The chemo will be working to shrink his tumor, which is currently very close to a large blood vessel that supplies his intestines, making surgery risky. After two rounds of the chemo regimen he will have imaging done to see how the tumor is responding to treatment. If it's responding well then he will have another two rounds of treatment. At that point they will take another look at the tumor and either recommend surgery or another two rounds of treatment. The max is usually six rounds, due to the intensity of side effects. Levi may not even be able to endure more than four rounds, depending on how he's tolerating them. 

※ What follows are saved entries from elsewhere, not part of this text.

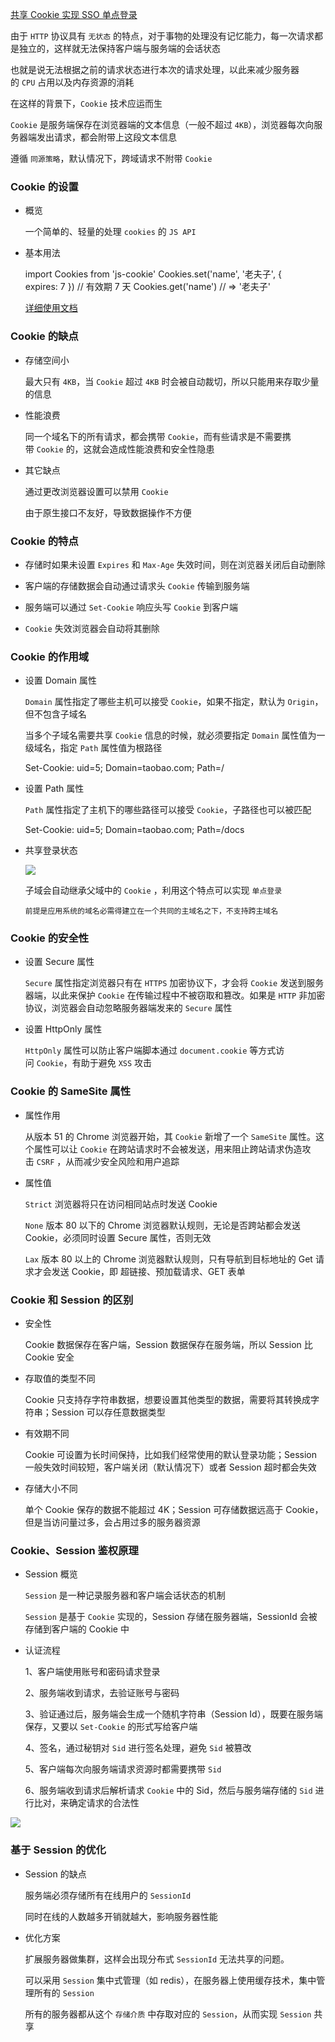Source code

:  [共享 Cookie 实现 SSO 单点登录](https://juejin.cn/post/7083319128144445477)

由于 `HTTP` 协议具有 ` 无状态 ` 的特点，对于事物的处理没有记忆能力，每一次请求都是独立的，这样就无法保持客户端与服务端的会话状态

也就是说无法根据之前的请求状态进行本次的请求处理，以此来减少服务器的 `CPU` 占用以及内存资源的消耗

在这样的背景下，`Cookie` 技术应运而生

`Cookie` 是服务端保存在浏览器端的文本信息（一般不超过 `4KB`），浏览器每次向服务器端发出请求，都会附带上这段文本信息

遵循 ` 同源策略 `，默认情况下，跨域请求不附带 `Cookie`

### Cookie 的设置

- 概览

    一个简单的、轻量的处理 `cookies` 的 `JS API`

- 基本用法

    import Cookies from 'js-cookie'
    Cookies.set('name', '老夫子', { expires: 7 }) // 有效期 7 天
    Cookies.get('name') // => '老夫子'

    [详细使用文档](https://link.juejin.cn/?target=https%3A%2F%2Fwww.npmjs.com%2Fpackage%2Fjs-cookie "https://www.npmjs.com/package/js-cookie")

### Cookie 的缺点

- 存储空间小

    最大只有 `4KB`，当 `Cookie` 超过 `4KB` 时会被自动裁切，所以只能用来存取少量的信息

- 性能浪费

    同一个域名下的所有请求，都会携带 `Cookie`，而有些请求是不需要携带 `Cookie` 的，这就会造成性能浪费和安全性隐患

- 其它缺点

    通过更改浏览器设置可以禁用 `Cookie`

    由于原生接口不友好，导致数据操作不方便

### Cookie 的特点

- 存储时如果未设置 `Expires` 和 `Max-Age` 失效时间，则在浏览器关闭后自动删除

- 客户端的存储数据会自动通过请求头 `Cookie` 传输到服务端

- 服务端可以通过 `Set-Cookie` 响应头写 `Cookie` 到客户端

- `Cookie` 失效浏览器会自动将其删除

### Cookie 的作用域

- 设置 Domain 属性

    `Domain` 属性指定了哪些主机可以接受 `Cookie`，如果不指定，默认为 `Origin`，但不包含子域名

    当多个子域名需要共享 `Cookie` 信息的时候，就必须要指定 `Domain` 属性值为一级域名，指定 `Path` 属性值为根路径

    Set-Cookie: uid=5; Domain=taobao.com; Path=/

- 设置 Path 属性

    `Path` 属性指定了主机下的哪些路径可以接受 `Cookie`，子路径也可以被匹配

    Set-Cookie: uid=5; Domain=taobao.com; Path=/docs

- 共享登录状态

    ![](https://p6-juejin.byteimg.com/tos-cn-i-k3u1fbpfcp/83f67241274c4c29bfa30ccb5eed9308~tplv-k3u1fbpfcp-zoom-in-crop-mark:1304:0:0:0.awebp?)

    子域会自动继承父域中的 `Cookie` ，利用这个特点可以实现 ` 单点登录 `

    ` 前提是应用系统的域名必需得建立在一个共同的主域名之下，不支持跨主域名 `

### Cookie 的安全性

- 设置 Secure 属性

    `Secure` 属性指定浏览器只有在 `HTTPS` 加密协议下，才会将 `Cookie` 发送到服务器端，以此来保护 `Cookie` 在传输过程中不被窃取和篡改。如果是 `HTTP` 非加密协议，浏览器会自动忽略服务器端发来的 `Secure` 属性

- 设置 HttpOnly 属性

    `HttpOnly` 属性可以防止客户端脚本通过 `document.cookie` 等方式访问 `Cookie`，有助于避免 `XSS` 攻击

### Cookie 的 SameSite 属性

- 属性作用

    从版本 51 的 Chrome 浏览器开始，其 `Cookie` 新增了一个 `SameSite` 属性。这个属性可以让 `Cookie` 在跨站请求时不会被发送，用来阻止跨站请求伪造攻击 `CSRF` ，从而减少安全风险和用户追踪

- 属性值

    `Strict` 浏览器将只在访问相同站点时发送 Cookie

    `None` 版本 80 以下的 Chrome 浏览器默认规则，无论是否跨站都会发送 Cookie，必须同时设置 Secure 属性，否则无效

    `Lax` 版本 80 以上的 Chrome 浏览器默认规则，只有导航到目标地址的 Get 请求才会发送 Cookie，即 超链接、预加载请求、GET 表单

### Cookie 和 Session 的区别

- 安全性

    Cookie 数据保存在客户端，Session 数据保存在服务端，所以 Session 比 Cookie 安全

- 存取值的类型不同

    Cookie 只支持存字符串数据，想要设置其他类型的数据，需要将其转换成字符串；Session 可以存任意数据类型

- 有效期不同

    Cookie 可设置为长时间保持，比如我们经常使用的默认登录功能；Session 一般失效时间较短，客户端关闭（默认情况下）或者 Session 超时都会失效

- 存储大小不同

    单个 Cookie 保存的数据不能超过 4K；Session 可存储数据远高于 Cookie，但是当访问量过多，会占用过多的服务器资源

### Cookie、Session 鉴权原理

- Session 概览

    `Session` 是一种记录服务器和客户端会话状态的机制

    `Session` 是基于 `Cookie` 实现的，Session 存储在服务器端，SessionId 会被存储到客户端的 Cookie 中

- 认证流程

    1、客户端使用账号和密码请求登录

    2、服务端收到请求，去验证账号与密码

    3、验证通过后，服务端会生成一个随机字符串（Session Id），既要在服务端保存，又要以 `Set-Cookie` 的形式写给客户端

    4、签名，通过秘钥对 `Sid` 进行签名处理，避免 `Sid` 被篡改

    5、客户端每次向服务端请求资源时都需要携带 `Sid`

    6、服务端收到请求后解析请求 `Cookie` 中的 Sid，然后与服务端存储的 `Sid` 进行比对，来确定请求的合法性

![](https://p1-juejin.byteimg.com/tos-cn-i-k3u1fbpfcp/45629589ab204dd6ace2ecfb84a73e51~tplv-k3u1fbpfcp-zoom-in-crop-mark:1304:0:0:0.awebp?)

### 基于 Session 的优化

- Session 的缺点

    服务端必须存储所有在线用户的 `SessionId`

    同时在线的人数越多开销就越大，影响服务器性能

- 优化方案

    扩展服务器做集群，这样会出现分布式 `SessionId` 无法共享的问题。

    可以采用 `Session` 集中式管理（如 redis），在服务器上使用缓存技术，集中管理所有的 `Session`

    所有的服务器都从这个 ` 存储介质 ` 中存取对应的 `Session`，从而实现 `Session` 共享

The chemo should also work to treat the cancer on his lung, which will be monitored alongside the tumor shrinkage. Once the tumor is removed, the doctor will decide what's next. It's hard to estimate a timeline on all of this, but the best case scenario we can figure out at the moment is that he'll be through the chemo and surgery/recovery by about February.

The current plan is to do the first round of chemo in Houston so we can start next week (before we can get in to see the OKC oncologist). Then future treatments will be done at home, making this easier on all of us. 

While the doctor may not be able to cure Levi, we know God can. Pray with us that He will. 


The "before" picture. We were very glad to finally be at the appointment we've been waiting for. I didn't capture the after, but it's safe to say it wouldn't have been as happy.

The complicated treatment plan reduced to notes on an exam table.

Wednesday, September 18, 2019

Cancer's 5-Letter Word: CHEMO

We saw the endocrinologist today. Honestly, we were surprised by how much we learned. We expected to get some blood drawn and be told that she'd evaluate his hormone levels to see if they needed altering, and we would go on down the road. Instead, we got a big dose of reality.

Almost immediately, the doctor prescribed Cancer Drug #1: Mitotane. Mitotane is a pill form of chemo that specifically targets the adrenal glands. It's used in conjunction with regular chemo (or some other type of systemic cancer treatment), and it affects both cancerous and healthy cells. That means that both of Levi's adrenal glands will be affected, not just the cancerous one.

Adrenal glands mainly produce 4 hormones: aldosterone, testosterone, epinephrine, & cortisol. The cortisol, in particular, is responsible for maintaining many life-critical functions such as blood pressure, blood sugar, and metabolism. When Levi starts taking Mitotane, it will basically try to kill the adrenal glands, which will tank his hormone levels. Therefore, he will also have to take hydrocortisone to replace the mission-critical cortisol. After all this is over, he may have to take hormone replacements for the rest of his life, depending on the level of damage to his healthy remaining adrenal gland.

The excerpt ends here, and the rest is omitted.